Componentes de Pruebas
Se evalúa la capacidad de diferenciar situaciones amenazantes de las que no lo son.
Se Mide atracción social, seguimiento, contención (obligación), dignidad y carga social para predecir su comportamiento futuro.
Se analiza la reacción ante estímulos nuevos (como un paraguas que se abre), buscando la latencia en acercarse y el nivel de miedo o agresividad.
Aspectos clave que se evalúan
¿Se acerca amigablemente, se encoge o gruñe?.
Respuesta a sonidos fuertes o inesperados.
Cómo reacciona cuando se le da la vuelta o se le manipula (ej. prueba de dignidad).
Instinto de recuperación: Interés en perseguir y traer juguetes.
Resultados e Interpretación
Los perros que muestran agresión no provocada, timidez intensa o pánico sin recuperación generalmente no pasan la prueba. Los resultados ayudan a determinar si el perro es estable, tímido, agresivo o muy dependiente, lo que es vital para su entrenamiento y manejo adecuado. Las pruebas deben ser placenteras y no deben lastimar ni asustar al perro.
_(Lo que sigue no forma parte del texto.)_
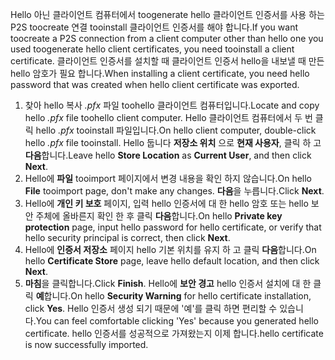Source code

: <span data-ttu-id="5deac-101">Hello 아닌 클라이언트 컴퓨터에서 toogenerate hello 클라이언트 인증서를 사용 하는 P2S toocreate 연결 tooinstall 클라이언트 인증서를 해야 합니다.</span><span class="sxs-lookup"><span data-stu-id="5deac-101">If you want toocreate a P2S connection from a client computer other than hello one you used toogenerate hello client certificates, you need tooinstall a client certificate.</span></span> <span data-ttu-id="5deac-102">클라이언트 인증서를 설치할 때 클라이언트 인증서 hello을 내보낼 때 만든 hello 암호가 필요 합니다.</span><span class="sxs-lookup"><span data-stu-id="5deac-102">When installing a client certificate, you need hello password that was created when hello client certificate was exported.</span></span>

1. <span data-ttu-id="5deac-103">찾아 hello 복사 *.pfx* 파일 toohello 클라이언트 컴퓨터입니다.</span><span class="sxs-lookup"><span data-stu-id="5deac-103">Locate and copy hello *.pfx* file toohello client computer.</span></span> <span data-ttu-id="5deac-104">Hello 클라이언트 컴퓨터에서 두 번 클릭 hello *.pfx* tooinstall 파일입니다.</span><span class="sxs-lookup"><span data-stu-id="5deac-104">On hello client computer, double-click hello *.pfx* file tooinstall.</span></span> <span data-ttu-id="5deac-105">Hello 둡니다 **저장소 위치** 으로 **현재 사용자**, 클릭 하 고 **다음**합니다.</span><span class="sxs-lookup"><span data-stu-id="5deac-105">Leave hello **Store Location** as **Current User**, and then click **Next**.</span></span>
2. <span data-ttu-id="5deac-106">Hello에 **파일** tooimport 페이지에서 변경 내용을 확인 하지 않습니다.</span><span class="sxs-lookup"><span data-stu-id="5deac-106">On hello **File** tooimport page, don't make any changes.</span></span> <span data-ttu-id="5deac-107">**다음**을 누릅니다.</span><span class="sxs-lookup"><span data-stu-id="5deac-107">Click **Next**.</span></span>
3. <span data-ttu-id="5deac-108">Hello에 **개인 키 보호** 페이지, 입력 hello 인증서에 대 한 hello 암호 또는 hello 보안 주체에 올바른지 확인 한 후 클릭 **다음**합니다.</span><span class="sxs-lookup"><span data-stu-id="5deac-108">On hello **Private key protection** page, input hello password for hello certificate, or verify that hello security principal is correct, then click **Next**.</span></span>
4. <span data-ttu-id="5deac-109">Hello에 **인증서 저장소** 페이지 hello 기본 위치를 유지 하 고 클릭 **다음**합니다.</span><span class="sxs-lookup"><span data-stu-id="5deac-109">On hello **Certificate Store** page, leave hello default location, and then click **Next**.</span></span>
5. <span data-ttu-id="5deac-110">**마침**을 클릭합니다.</span><span class="sxs-lookup"><span data-stu-id="5deac-110">Click **Finish**.</span></span> <span data-ttu-id="5deac-111">Hello에 **보안 경고** hello 인증서 설치에 대 한 클릭 **예**합니다.</span><span class="sxs-lookup"><span data-stu-id="5deac-111">On hello **Security Warning** for hello certificate installation, click **Yes**.</span></span> <span data-ttu-id="5deac-112">Hello 인증서 생성 되기 때문에 '예'를 클릭 하면 편리할 수 있습니다.</span><span class="sxs-lookup"><span data-stu-id="5deac-112">You can feel comfortable clicking 'Yes' because you generated hello certificate.</span></span> <span data-ttu-id="5deac-113">hello 인증서를 성공적으로 가져왔는지 이제 합니다.</span><span class="sxs-lookup"><span data-stu-id="5deac-113">hello certificate is now successfully imported.</span></span>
Razas que requieren el título
Se aplica a razas de trabajo como el Airedale Terrier, Bóuvier des Flandres, Boxer, Beauceron, Dóberman, Dogo Canario, Leonberger, Pastor Belga (Malinois, Groenendael, Lakenois, Tervueren), Pastor Alemán, Pastor Holandés, Rottweiler, Schnauzer Gigante y Terrier Ruso Negro.
Reconocimiento
No es una prueba de trabajo FCI, sino una prueba de temperamento específica organizada por clubes locales o federaciones nacionales.
El Basset Hound no requiere esta prueba sin embargo el aprobarla muestra a un ejemplar equilibrado que, a pesar de ser sociable, tranquilo y amigable también reacciona a estímulos externos sin ser agresivos.